禍焔を滾らせた夜見が、通った道を燃やしながら勢いよく突っ込んでくる。


(来る……!)


セラは受け流しの姿勢を取るが、夜見も突撃だけが能ではない。セラに攻撃すると見せかけ、禍焔の爆発を利用して身を翻し、両手の剣を交差させて再び爆発を推進力にしながら突進してくる。


「甘えんだよ雑魚がぁ!!」

「くっ……」


地面に着地すると同時に爆発を起こした夜見は、爆発に合わせてセラを蹴り飛ばす。吹き飛んだセラは即座に態勢を立て直し、夜見の方を向く。夜見は既に追撃を用意しており、斬撃状の禍焔が地面を抉りながらセラに襲いかかる。


(この程度ならまだ避けられる……今度はあたしが…!)


セラは禍焔の波状攻撃を掻い潜り、夜見の懐に潜り込む。そしてそのまま夜見の脇腹を斬りつけて離脱する。


「クソがぁ……!何で俺がこんな目にぃ……」


夜見は恨み言を呟きながら再び爆発を利用して斬りかかり、セラも光を纏って応戦する。2人とも中々の高速で移動しながら斬り合っている為、リーヴには2人の戦いが目で追えなかった。

実験場の至る所で禍焔の不協和音や光と火花の散る音が聞こえる中、唐突にその決着は着いた。音が一瞬止んだかと思えば、夜見が勢いよく地面に激突したのだ。隣に降りて来たセラに向かって、リーヴはおずおずと尋ねる。


「夜見……どうしたの…?」

「多分、あの焔を使いすぎたんだよ。火の勢いが弱まってる……きっと、今までずっと碌に休みもしないで戦って来たんだ」

「畜生……畜生…!俺がぁ……!何をしたって言うんだよぉ……!!」


恨めしそうに呟く夜見を見て、セラの中にあったとある気持ちは更に膨れ上がる。その気持ちが抑えられなくなり、思わずセラは声に出す。

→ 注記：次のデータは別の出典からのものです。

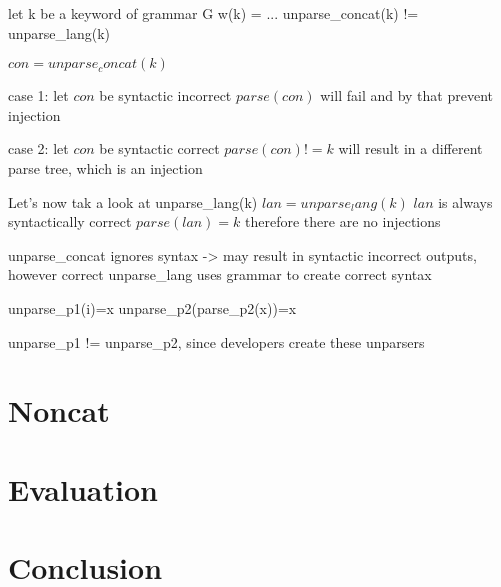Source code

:\documentclass[conference]{IEEEtran}
\newcommand{\punchline}[1]{\textbf{Punch line: #1}}
\renewcommand{\punchline}[1]{}
\begin{document}
\punchline{definition shotgun unparser}
let k be a keyword of grammar G
w(k) = ...
unparse_concat(k) != unparse_lang(k)

$con=unparse_concat(k)$

case 1: let $con$ be syntactic incorrect
$parse(con)$ will fail and by that prevent injection

case 2: let $con$ be syntactic correct
$parse(con) != k$ will result in a different parse tree, which is an injection


Let's now tak a look at unparse_lang(k)
$lan = unparse_lang(k)$
$lan$ is always syntactically correct
$parse(lan) = k$ therefore there are no injections

unparse_concat ignores syntax -> may result in syntactic incorrect outputs, however correct 
unparse_lang uses grammar to create correct syntax

unparse_p1(i)=x
unparse_p2(parse_p2(x))=x


unparse_p1 != unparse_p2, since developers create these unparsers

\section{Noncat}\label{sec:mchc}


\section{Evaluation}
\section{Conclusion} \label{sec:conclusion}




\end{document}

「夜見……何であたし達と戦うの?君の過去は知ってる。学会員だけじゃなくて、人間そのものが信用できないんだろうなって言うのも、なんとなく分かるよ」

「あぁ……?」

「でも……あたし達だって君を殺したい訳じゃない。あたし達は君に敵意なんて持ってないんだよ……!だから退いてほしい。あたし達に……君を殺させないで」


セラは必死に訴えかける。が、夜見の爛れきった心には届かなかったようだ。


「フハハハハハハ!そりゃお優しいこった……お前らは俺に勝つのが当たり前だと思ってる訳だ。さっきは尻尾巻いて逃げた癖に、よくそんな大口が叩けるなぁ!」


学会が彼に与えた淵気と焔は、彼の身と心を絶えず焼き続けている。その薪は彼の怒り、恨み、嘆きである。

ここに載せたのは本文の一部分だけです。